The parents payed for their mistakes. It is necessary to regulate this market and punish bad actors with a hefty fine too.
 
The parents were irresponsible. The kid was irresponsible. The app store and game companies were irresponsible for taking that kind of money from a kid without verifying the shopper's identity.
It is Diablo Immortal pal... this Blizzard fault entirely for having the audacity of releasing this slot machine sim...

 
My 11 year old daughter asks me 100 times before I can buy her a $10 dlc pack even when she was younger at the the start of the pandemic. We were all 13 years old once. Heck I earned my first $20 working in an ice cream parlor at the age of 12. A 13 year old who doesn't know anything about money. Something doesn't add up. I guess if you wait for the education system teaching the youth this would be inevitable. You have to teach your kids yourself.
 
Not sure if they actually gave her "access" or she just took the credit card info on her own (not hard to do at all).

Considering the effort she put to not be discovered, I'm assuming that the parents didn't actually give her anything.

you are right I should have read it more carefully.

"the daughter had found her mother's debit card at home and linked it to her phone"

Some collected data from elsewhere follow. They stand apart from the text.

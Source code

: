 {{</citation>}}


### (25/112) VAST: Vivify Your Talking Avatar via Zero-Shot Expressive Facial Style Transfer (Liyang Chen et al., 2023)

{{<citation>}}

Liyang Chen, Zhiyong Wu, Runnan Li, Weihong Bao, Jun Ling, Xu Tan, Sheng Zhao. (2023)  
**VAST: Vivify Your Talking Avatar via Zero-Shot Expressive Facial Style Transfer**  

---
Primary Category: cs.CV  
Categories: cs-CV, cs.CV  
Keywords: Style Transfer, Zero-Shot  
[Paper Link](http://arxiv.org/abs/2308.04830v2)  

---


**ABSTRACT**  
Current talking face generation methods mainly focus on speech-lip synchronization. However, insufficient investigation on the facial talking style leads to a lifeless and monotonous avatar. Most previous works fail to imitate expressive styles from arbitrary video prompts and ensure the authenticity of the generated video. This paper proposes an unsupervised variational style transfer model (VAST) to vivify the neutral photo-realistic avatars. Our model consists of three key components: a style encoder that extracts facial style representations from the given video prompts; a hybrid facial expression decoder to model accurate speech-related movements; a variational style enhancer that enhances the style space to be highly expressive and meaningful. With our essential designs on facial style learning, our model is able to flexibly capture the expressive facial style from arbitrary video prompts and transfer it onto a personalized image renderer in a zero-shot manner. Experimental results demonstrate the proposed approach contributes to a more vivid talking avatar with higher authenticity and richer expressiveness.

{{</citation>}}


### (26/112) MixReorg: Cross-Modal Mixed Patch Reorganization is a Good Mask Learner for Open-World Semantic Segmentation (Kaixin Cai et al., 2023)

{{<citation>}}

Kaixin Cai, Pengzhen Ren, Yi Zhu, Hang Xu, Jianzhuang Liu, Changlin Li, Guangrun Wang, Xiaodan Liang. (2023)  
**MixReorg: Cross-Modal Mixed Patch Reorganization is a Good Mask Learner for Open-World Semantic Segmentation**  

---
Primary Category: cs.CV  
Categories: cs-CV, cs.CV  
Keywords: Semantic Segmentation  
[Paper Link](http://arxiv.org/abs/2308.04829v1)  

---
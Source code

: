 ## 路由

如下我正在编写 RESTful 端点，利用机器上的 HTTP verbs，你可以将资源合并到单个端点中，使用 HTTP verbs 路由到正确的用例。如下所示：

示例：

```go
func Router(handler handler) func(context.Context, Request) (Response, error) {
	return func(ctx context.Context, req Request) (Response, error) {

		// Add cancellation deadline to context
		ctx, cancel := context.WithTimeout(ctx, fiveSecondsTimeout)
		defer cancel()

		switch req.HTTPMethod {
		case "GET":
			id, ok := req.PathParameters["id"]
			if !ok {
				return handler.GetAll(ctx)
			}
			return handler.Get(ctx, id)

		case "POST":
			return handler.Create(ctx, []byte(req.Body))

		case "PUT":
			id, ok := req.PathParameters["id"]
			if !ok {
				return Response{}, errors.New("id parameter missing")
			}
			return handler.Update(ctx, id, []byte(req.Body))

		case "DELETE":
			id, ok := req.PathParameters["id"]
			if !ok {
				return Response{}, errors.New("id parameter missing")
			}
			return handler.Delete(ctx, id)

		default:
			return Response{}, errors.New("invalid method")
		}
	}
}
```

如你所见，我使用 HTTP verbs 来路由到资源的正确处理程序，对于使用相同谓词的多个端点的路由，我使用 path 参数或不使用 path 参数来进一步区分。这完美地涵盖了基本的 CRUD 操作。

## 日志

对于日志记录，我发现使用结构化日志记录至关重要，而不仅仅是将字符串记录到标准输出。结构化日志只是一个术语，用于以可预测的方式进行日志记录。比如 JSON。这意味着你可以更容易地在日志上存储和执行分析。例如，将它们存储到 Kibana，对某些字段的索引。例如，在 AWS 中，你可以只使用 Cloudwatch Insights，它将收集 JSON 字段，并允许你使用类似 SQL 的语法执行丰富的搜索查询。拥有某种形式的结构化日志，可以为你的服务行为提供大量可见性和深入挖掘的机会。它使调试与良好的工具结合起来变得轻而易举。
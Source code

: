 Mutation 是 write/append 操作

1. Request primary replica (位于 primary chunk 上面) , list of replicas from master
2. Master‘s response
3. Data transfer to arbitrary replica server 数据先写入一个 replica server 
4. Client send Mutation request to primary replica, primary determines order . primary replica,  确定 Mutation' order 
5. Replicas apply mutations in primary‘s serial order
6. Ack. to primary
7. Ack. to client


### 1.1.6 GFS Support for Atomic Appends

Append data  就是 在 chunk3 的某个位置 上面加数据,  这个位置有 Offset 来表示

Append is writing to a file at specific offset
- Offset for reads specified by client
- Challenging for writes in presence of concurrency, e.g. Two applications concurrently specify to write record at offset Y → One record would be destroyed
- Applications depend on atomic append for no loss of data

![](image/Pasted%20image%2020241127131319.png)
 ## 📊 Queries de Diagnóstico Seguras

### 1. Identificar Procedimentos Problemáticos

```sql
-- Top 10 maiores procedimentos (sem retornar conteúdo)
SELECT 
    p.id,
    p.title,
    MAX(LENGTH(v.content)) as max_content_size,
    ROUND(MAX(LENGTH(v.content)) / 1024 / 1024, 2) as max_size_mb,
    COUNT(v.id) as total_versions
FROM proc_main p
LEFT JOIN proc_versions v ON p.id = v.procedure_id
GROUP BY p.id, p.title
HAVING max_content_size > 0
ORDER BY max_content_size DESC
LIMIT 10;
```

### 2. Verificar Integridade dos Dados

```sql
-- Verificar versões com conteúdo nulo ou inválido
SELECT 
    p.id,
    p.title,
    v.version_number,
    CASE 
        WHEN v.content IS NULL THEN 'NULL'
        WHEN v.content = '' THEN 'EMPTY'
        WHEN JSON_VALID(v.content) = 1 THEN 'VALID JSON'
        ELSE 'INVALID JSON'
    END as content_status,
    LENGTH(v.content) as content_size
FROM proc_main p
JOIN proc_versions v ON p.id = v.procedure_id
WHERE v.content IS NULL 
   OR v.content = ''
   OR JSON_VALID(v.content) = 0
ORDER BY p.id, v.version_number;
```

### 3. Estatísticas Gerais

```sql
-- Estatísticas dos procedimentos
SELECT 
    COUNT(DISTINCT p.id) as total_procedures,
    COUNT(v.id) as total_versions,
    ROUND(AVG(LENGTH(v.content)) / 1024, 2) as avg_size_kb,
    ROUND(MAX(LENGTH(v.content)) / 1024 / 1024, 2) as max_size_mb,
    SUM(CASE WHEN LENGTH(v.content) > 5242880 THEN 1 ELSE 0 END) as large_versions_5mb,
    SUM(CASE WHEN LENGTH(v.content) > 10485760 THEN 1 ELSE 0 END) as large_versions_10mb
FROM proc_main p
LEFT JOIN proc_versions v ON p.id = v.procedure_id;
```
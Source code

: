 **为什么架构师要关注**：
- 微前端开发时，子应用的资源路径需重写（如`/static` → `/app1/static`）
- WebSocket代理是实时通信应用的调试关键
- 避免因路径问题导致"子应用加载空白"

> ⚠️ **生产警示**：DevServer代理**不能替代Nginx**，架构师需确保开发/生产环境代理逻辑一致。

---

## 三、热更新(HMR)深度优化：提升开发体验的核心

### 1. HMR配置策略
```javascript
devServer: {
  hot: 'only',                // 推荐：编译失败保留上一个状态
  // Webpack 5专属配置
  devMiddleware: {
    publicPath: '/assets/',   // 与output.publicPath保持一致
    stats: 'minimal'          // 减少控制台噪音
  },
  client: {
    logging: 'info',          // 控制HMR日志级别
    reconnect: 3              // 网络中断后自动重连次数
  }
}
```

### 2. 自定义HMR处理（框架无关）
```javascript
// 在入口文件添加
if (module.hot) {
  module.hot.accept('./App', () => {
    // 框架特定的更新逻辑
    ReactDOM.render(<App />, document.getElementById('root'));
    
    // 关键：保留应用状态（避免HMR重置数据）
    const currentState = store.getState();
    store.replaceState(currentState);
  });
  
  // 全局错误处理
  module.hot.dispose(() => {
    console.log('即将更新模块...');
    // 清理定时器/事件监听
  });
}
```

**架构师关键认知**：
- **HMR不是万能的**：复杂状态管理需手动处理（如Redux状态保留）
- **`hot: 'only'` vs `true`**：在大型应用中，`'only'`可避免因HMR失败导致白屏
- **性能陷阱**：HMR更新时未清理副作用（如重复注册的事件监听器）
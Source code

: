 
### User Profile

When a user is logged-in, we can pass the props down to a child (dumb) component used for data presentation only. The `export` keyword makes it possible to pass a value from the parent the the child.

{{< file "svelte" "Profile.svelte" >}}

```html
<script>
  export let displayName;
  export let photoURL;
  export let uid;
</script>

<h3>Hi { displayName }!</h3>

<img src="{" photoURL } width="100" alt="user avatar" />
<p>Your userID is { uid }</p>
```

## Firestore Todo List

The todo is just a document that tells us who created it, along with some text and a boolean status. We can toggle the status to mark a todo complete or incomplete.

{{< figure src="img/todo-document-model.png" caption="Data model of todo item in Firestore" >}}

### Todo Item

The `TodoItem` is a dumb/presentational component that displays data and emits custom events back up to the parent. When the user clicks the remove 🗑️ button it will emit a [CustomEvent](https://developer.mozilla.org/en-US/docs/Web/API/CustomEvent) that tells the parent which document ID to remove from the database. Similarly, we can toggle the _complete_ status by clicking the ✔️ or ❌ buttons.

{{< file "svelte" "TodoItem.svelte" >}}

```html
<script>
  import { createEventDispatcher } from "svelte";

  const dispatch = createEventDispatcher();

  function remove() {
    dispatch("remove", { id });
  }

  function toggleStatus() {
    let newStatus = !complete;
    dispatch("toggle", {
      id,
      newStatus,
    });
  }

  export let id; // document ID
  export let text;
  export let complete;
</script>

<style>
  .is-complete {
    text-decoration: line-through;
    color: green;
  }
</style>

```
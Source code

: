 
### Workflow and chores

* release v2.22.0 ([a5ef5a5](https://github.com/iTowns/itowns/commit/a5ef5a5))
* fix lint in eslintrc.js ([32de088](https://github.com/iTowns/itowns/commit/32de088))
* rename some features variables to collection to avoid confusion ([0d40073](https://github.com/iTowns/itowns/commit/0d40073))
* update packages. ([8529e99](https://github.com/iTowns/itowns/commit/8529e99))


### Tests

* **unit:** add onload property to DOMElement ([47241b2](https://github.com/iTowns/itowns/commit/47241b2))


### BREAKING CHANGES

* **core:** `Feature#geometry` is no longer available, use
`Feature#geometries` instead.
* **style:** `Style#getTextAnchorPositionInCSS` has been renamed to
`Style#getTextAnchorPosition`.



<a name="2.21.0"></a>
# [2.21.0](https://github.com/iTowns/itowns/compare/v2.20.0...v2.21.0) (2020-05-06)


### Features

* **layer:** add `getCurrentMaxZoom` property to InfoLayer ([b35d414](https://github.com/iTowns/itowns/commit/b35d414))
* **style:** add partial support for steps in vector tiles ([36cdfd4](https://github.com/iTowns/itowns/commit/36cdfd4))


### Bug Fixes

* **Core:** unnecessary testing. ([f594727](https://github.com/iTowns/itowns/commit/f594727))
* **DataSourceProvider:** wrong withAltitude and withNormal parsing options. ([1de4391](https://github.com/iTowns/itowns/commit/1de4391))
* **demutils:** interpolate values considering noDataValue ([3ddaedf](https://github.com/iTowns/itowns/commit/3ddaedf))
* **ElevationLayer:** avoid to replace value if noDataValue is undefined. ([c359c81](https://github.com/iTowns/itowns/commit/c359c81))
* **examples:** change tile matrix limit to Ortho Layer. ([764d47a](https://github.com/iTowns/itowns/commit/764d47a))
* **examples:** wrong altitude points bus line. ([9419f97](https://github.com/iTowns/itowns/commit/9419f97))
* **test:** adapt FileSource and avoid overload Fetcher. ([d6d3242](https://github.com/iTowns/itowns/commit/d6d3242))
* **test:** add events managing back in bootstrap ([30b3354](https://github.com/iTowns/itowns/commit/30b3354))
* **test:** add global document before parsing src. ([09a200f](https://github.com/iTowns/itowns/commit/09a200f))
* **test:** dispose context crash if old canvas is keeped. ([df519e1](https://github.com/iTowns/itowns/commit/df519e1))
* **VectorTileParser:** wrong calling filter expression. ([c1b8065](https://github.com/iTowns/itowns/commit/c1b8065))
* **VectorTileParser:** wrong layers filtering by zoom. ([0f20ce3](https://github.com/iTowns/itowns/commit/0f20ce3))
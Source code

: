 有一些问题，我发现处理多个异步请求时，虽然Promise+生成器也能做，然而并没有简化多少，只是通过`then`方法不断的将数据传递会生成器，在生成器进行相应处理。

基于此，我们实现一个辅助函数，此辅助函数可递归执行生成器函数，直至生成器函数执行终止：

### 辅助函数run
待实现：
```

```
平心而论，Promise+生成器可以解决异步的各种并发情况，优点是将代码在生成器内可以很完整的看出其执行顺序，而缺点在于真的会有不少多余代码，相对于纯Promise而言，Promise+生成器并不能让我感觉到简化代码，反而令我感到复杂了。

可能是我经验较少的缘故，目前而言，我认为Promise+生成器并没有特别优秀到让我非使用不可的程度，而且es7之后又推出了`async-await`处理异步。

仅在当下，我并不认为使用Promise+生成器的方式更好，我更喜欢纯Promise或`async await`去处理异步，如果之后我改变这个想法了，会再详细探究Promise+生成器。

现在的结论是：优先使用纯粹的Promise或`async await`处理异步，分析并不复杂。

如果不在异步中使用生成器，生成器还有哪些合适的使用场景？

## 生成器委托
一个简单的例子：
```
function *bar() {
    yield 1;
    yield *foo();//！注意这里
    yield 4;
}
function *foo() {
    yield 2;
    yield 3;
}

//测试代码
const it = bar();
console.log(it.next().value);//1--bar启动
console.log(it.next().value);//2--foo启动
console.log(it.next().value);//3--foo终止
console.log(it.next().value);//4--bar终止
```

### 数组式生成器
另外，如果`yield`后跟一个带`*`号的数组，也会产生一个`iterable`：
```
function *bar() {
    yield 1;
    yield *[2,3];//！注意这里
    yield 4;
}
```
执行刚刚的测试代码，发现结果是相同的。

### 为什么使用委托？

you don't need a "password" to use a credit/debit card online. and not all websites/applications require verification using the bank app.
"As we've seen in other cases of kids spending their parents' money on games, the daughter had found her mother's debit card at home and linked it to her phone. She also knew the card's password as the mother had told it to her in case the girl needed money when her parents weren't around."

Apparently you do in China. They should have never given her access to the account(s) and should have monitored their money more closely.